Specifically, it separates access check mechanisms and core logic into
different layers, and provides an interface to use for implementing extending
DAMON with new mechanisms. DAMON's two access check mechanisms for virtual
address spaces and the physical address space are made using the interface,
indeed. Also there were RFC patch series extending DAMON for NUMA-specific and
write-only access monitoring using NUMA hinting fault and soft-dirty PTEs as
the internal mechanisms.
My humble understanding of the major difference between DAMON and workingset
reporting is the internal mechanism. Workingset reporting uses MGLRU as the
access check mechanism, while current access check mechanisms for DAMON are
using page table accessed bits checking as the major mechanism. I think DAMON
can be extended to use MGLRU as its another internal access check mechanism,
but I understand that there could be many things that I overseeing.

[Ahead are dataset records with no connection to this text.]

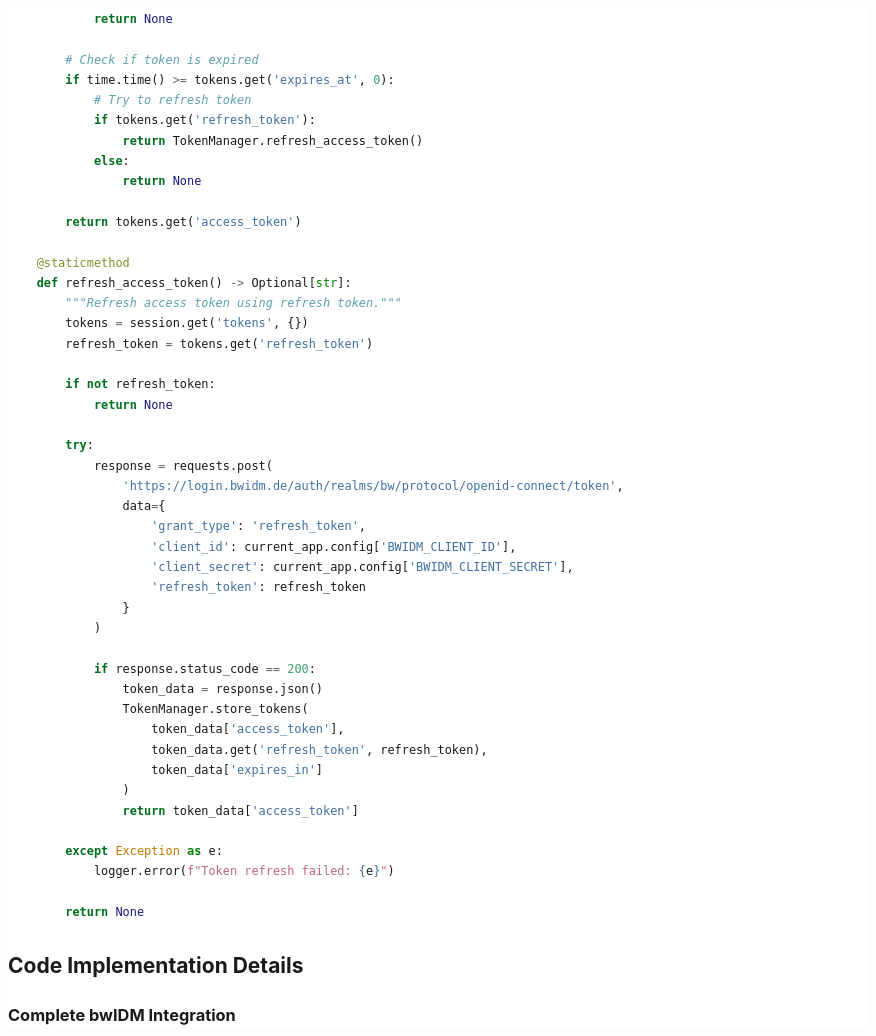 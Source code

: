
 ```python
            return None
        
        # Check if token is expired
        if time.time() >= tokens.get('expires_at', 0):
            # Try to refresh token
            if tokens.get('refresh_token'):
                return TokenManager.refresh_access_token()
            else:
                return None
        
        return tokens.get('access_token')
    
    @staticmethod
    def refresh_access_token() -> Optional[str]:
        """Refresh access token using refresh token."""
        tokens = session.get('tokens', {})
        refresh_token = tokens.get('refresh_token')
        
        if not refresh_token:
            return None
        
        try:
            response = requests.post(
                'https://login.bwidm.de/auth/realms/bw/protocol/openid-connect/token',
                data={
                    'grant_type': 'refresh_token',
                    'client_id': current_app.config['BWIDM_CLIENT_ID'],
                    'client_secret': current_app.config['BWIDM_CLIENT_SECRET'],
                    'refresh_token': refresh_token
                }
            )
            
            if response.status_code == 200:
                token_data = response.json()
                TokenManager.store_tokens(
                    token_data['access_token'],
                    token_data.get('refresh_token', refresh_token),
                    token_data['expires_in']
                )
                return token_data['access_token']
        
        except Exception as e:
            logger.error(f"Token refresh failed: {e}")
        
        return None
```

## Code Implementation Details

### Complete bwIDM Integration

Yuanchu, I think it would help me and other reviewers better understand this
patch series if you could share that. And I will also be more than happy to
help you and others better understanding what DAMON can do or not with the
discussion.
>
> Doesn't DAMON already provide this information?
>
> CCing SJ.
Thank you for adding me, Johannes :)
[...]
> It does provide more detailed insight into userspace memory behavior,
> which could be helpful when trying to make sense of applications that
> sit on a rich layer of libraries and complicated runtimes. But here a
> comparison to DAMON would be helpful.
100% agree.
Thanks,
SJ
[...]